_EXERCISE OBJECTIVE_
Looking at the records below, please work out how many lines contain the word "如果当前没有事务" and give the number alone.

(TASK INPUTS Opens)

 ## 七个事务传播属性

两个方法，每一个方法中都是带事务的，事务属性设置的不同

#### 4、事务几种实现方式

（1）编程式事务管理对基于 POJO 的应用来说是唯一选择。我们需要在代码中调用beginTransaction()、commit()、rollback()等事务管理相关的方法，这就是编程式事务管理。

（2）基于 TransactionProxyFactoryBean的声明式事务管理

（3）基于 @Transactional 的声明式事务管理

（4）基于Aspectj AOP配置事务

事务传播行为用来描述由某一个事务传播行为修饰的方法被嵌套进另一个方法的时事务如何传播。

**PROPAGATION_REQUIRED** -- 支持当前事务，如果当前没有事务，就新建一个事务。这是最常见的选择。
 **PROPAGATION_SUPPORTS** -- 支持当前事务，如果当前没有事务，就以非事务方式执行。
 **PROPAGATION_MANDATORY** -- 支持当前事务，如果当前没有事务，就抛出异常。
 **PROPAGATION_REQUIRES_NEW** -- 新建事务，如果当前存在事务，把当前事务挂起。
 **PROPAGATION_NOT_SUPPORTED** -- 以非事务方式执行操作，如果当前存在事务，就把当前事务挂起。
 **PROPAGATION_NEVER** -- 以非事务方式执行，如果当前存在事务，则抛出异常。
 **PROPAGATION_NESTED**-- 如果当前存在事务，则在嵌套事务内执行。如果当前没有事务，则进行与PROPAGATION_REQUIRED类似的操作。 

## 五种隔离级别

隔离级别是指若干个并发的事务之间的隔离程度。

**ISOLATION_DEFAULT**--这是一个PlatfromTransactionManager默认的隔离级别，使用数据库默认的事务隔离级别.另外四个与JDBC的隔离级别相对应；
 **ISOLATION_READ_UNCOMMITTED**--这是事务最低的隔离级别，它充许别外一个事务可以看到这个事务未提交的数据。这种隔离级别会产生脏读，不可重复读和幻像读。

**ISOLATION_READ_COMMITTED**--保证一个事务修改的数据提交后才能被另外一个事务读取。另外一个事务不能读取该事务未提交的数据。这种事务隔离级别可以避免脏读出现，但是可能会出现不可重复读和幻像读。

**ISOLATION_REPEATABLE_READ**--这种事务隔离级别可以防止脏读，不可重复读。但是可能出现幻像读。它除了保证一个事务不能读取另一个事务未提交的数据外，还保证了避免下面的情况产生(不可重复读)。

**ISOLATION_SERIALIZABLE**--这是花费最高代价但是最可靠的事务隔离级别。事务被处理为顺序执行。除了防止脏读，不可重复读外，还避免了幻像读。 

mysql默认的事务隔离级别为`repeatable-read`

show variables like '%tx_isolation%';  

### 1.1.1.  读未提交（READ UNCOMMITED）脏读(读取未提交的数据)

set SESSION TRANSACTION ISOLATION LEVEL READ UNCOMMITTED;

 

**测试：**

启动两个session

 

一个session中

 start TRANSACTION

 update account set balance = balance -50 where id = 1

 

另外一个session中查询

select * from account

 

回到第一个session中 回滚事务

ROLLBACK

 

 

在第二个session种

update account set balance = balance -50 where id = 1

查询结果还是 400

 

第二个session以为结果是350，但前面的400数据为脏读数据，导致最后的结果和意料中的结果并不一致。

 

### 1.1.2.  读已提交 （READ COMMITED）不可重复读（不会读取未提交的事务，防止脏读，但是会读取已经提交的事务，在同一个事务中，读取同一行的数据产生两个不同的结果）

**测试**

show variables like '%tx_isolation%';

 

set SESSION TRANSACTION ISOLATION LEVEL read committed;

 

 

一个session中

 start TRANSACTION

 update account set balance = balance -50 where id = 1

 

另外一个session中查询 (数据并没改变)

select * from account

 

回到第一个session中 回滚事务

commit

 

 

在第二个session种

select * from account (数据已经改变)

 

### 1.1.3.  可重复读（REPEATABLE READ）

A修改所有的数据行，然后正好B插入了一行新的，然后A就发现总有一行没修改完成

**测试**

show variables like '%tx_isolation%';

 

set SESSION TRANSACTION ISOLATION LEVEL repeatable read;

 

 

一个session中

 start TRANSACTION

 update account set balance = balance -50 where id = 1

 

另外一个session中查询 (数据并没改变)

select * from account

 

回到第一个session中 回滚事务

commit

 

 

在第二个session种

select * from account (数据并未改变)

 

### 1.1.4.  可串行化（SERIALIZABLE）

(TASK INPUTS Closes)

_REPLY_
4